My project isn't complete, but I'd like to distribute some demo versions.

Is there a way to make a executable JAR file that won't give users access to its classes (e.g. when imported into Eclipse)?

Was it helpful?

Solution

No, a jar file is a zip file and there's no way to stop your users from looking inside it - because the JVM needs to look inside it to run it.

You can however:

  • Try converting it into a native executable (there are a few tools to do that)
  • Run an obfuscator over it (there's even more tools for that)

My experience with obfuscators are that they don't do a good enough job to acutally stop someone who's really keen. I've tried running decompilers over a variety of obfuscated classes and they're still easy enough to understand.

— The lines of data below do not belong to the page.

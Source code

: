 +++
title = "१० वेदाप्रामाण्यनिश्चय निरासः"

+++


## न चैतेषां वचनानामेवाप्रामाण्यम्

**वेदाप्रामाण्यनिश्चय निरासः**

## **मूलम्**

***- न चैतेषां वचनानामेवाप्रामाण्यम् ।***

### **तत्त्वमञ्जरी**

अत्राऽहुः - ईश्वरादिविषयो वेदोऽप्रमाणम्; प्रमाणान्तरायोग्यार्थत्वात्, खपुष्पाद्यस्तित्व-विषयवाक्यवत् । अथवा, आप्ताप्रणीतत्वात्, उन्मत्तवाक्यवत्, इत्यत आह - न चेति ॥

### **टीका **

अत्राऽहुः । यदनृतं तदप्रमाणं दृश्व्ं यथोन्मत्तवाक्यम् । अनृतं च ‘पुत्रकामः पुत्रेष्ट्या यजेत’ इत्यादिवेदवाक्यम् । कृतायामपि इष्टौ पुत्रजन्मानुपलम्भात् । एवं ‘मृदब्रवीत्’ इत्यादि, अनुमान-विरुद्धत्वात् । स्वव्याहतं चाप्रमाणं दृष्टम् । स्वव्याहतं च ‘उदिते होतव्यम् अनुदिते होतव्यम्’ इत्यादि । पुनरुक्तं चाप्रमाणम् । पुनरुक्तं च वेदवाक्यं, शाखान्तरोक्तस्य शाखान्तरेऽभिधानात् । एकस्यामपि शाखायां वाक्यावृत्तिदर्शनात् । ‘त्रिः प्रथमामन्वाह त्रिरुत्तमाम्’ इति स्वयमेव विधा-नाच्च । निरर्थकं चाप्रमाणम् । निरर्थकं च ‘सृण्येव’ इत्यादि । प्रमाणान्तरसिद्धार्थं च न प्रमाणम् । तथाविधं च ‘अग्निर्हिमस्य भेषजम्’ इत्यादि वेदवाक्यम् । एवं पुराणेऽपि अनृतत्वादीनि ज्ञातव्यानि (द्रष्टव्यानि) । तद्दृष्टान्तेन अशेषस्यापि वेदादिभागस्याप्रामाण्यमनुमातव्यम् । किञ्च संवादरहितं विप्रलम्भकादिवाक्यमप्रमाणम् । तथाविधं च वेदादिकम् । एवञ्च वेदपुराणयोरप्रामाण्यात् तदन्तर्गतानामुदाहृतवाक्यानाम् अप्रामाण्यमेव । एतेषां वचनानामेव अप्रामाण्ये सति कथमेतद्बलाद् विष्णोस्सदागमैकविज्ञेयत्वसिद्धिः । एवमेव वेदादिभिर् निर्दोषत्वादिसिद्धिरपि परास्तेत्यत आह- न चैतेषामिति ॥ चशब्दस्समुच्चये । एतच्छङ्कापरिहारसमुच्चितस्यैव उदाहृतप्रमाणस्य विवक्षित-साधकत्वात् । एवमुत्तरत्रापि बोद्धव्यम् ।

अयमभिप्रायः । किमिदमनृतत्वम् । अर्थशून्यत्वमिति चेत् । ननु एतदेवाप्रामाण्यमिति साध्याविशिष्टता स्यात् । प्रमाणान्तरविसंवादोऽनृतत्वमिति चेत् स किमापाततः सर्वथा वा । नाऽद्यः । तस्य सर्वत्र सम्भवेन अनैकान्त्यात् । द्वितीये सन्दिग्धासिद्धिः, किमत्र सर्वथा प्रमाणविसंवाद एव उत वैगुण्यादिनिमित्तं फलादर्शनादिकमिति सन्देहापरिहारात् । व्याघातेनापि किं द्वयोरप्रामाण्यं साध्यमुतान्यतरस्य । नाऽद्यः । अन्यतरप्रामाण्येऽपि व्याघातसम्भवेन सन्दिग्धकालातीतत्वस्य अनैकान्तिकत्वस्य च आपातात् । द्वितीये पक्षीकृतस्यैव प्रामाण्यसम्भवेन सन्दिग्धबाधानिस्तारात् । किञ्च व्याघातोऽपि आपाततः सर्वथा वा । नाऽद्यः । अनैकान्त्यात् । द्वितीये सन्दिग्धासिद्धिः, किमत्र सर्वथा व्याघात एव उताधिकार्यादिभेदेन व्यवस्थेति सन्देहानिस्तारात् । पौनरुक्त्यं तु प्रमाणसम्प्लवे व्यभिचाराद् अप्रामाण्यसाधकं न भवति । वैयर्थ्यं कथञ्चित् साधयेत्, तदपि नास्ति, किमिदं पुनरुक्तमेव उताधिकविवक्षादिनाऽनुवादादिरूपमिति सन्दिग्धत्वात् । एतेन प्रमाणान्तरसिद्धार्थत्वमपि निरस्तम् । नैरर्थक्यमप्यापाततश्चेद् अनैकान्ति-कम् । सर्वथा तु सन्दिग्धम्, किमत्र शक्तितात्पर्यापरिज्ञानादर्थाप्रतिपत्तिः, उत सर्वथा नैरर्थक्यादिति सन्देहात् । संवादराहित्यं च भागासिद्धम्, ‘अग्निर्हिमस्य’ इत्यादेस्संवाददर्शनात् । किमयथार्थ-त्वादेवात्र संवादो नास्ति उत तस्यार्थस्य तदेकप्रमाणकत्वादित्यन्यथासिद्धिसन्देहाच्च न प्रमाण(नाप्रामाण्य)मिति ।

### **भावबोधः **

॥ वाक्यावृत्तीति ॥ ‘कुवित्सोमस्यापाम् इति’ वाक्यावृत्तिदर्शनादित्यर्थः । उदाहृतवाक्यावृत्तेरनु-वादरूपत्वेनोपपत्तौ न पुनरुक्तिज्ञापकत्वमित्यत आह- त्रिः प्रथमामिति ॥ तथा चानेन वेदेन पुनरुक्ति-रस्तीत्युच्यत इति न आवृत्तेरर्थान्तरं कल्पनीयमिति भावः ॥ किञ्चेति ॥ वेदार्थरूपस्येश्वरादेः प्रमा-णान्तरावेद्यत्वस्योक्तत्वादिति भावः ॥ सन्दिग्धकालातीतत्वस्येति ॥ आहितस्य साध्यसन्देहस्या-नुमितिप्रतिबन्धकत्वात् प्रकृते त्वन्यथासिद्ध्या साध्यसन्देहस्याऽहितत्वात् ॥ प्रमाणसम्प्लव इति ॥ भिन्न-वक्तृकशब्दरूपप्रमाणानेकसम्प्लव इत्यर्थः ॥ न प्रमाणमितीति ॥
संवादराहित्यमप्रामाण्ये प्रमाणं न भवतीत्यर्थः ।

If you're interested in the native exe path, then this article might help.

Generally speaking, I don't think it's worth pursuing. If what you're distributing it valuable enough to the people you're giving it to, then they'll find a way to dig inside if they want to. Or if they're trustworthy then they won't. But technological solutions probably won't change that.

OTHER TIPS

Your only hopes lie through obfuscation or encryption. Neither is all that awesome in terms of protection against a determined poker-arounder. You sure it's worth it?

ProGuard is a free obfuscator (among other things). Encryptors use custom classloaders to decrypt encrypted byte code on loading.

Did you try Export>Java>Runnable JAR file option in Eclipse?